Auto optisch aufgemotzt, Grafikpracht aber nur geschönt
Großartig verändert hat sich bei Need For Speed Underground 2 höchstens die Optik eures Fahrzeugs, nachdem ihr es in diversen Tuningshops aufgebockt habt.
Grafisch ist das Spiel gegenüber dem Vorgänger keinesfalls von 0 auf 100 geschnellt, sondern begnügt sich eher mit von 0 auf Schrittgeschwindigkeit.
Das ist, nachdem der sehr erfolgreiche Vorgänger gerade mal knapp ein Jahr alt ist, aber auch keine große Überraschung.Besonders bei der PS2-Fassung sieht man dann auch, dass die Leistungsfähigkeit der Konsole auch irgendwann einmal an ihre Grenzen stößt und bei einer 1:1 Umsetzung eben mit Rucklern und Flimmern zu rechnen ist.
EA hat es sich nicht nehmen lassen, wieder namhafte und bekannte Künstler für die musikalische Untermalung des Titels zu verpflichten. So hört ihr während eurer Trips in Bayview Songs von Paul van Dyk, Xzibit und Snoop Dogg, dessen Coverversion Riders On The Storm exklusiv und nur in NFSU 2 zu finden und zu hören ist. Sämtliche Musikstücke passen gut zum Setting des Spiels und gehen zu keinem Zeitpunkt auf die Nerven.
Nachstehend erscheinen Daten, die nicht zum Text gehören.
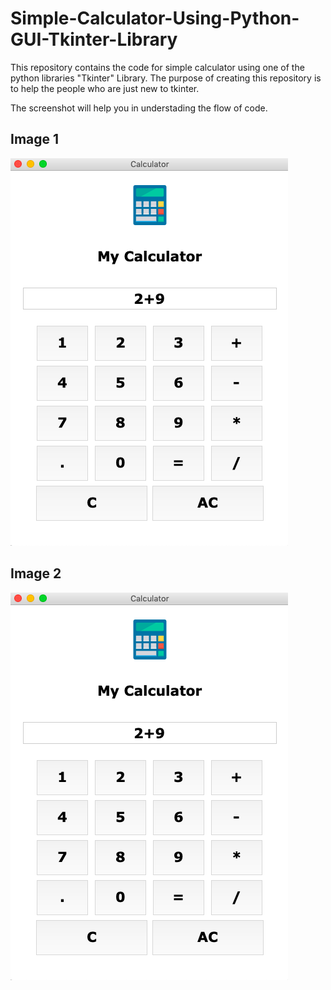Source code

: # Simple-Calculator-Using-Python-GUI-Tkinter-Library
This repository contains the code for simple calculator using one of the python libraries "Tkinter" Library. The purpose of creating this repository is to help the people who are just new to tkinter.


The screenshot will help you in understading the flow of code.

## Image 1
<img src = 'img/cal1.png'>

## Image 2
<img src = 'img/cal1.png'>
Kein Weg zu weit, kein Gegner zu stark
Fährt man in anderen Spielen ein Rennen, kann man für eine Runde durchaus mehrere Minuten veranschlagen. In NFSU 2 lässt sich innerhalb von zwei Minuten ein ganzes Rennen der Underground Racing League gewinnen.
Unpassenderweise finden diese URL-Events, die im Need For Speed Underground-Nachfolger eingeführt wurden, auch nur auf abgesperrten Rundkursen statt.
Hinzu kommt, dass die Intelligenz und Hartnäckigkeit der Gegner nicht unbedingt als außerordentlich beschrieben werden kann. Es ist zwar nicht leicht, aber auch keine große Herausforderung gegen die ungeliebte Computerkonkurrenz anzutreten. So ist es kein Problem, im Schwierigkeitsgrad Mittel ein Rennen zu gewinnen.
Steuern lassen sich sämtliche Fahrzeuge ganz angenehm. Da es sich bei NFSU 2 eher um ein Arcade-Spiel handelt, darf übermäßiger Realismus in der Handhabung aber nicht erwartet werden.
Trotzdem sollten Besitzer des ersten Teils genau abwägen, ob sich die Investition von knapp 50 lohnt. Schließlich fallen die Änderungen in den Bereichen Spielgrafik, Umfang und Spielmodi gegenüber dem Vorgänger recht knapp aus.
Need for Speed: Underground 2 im Test.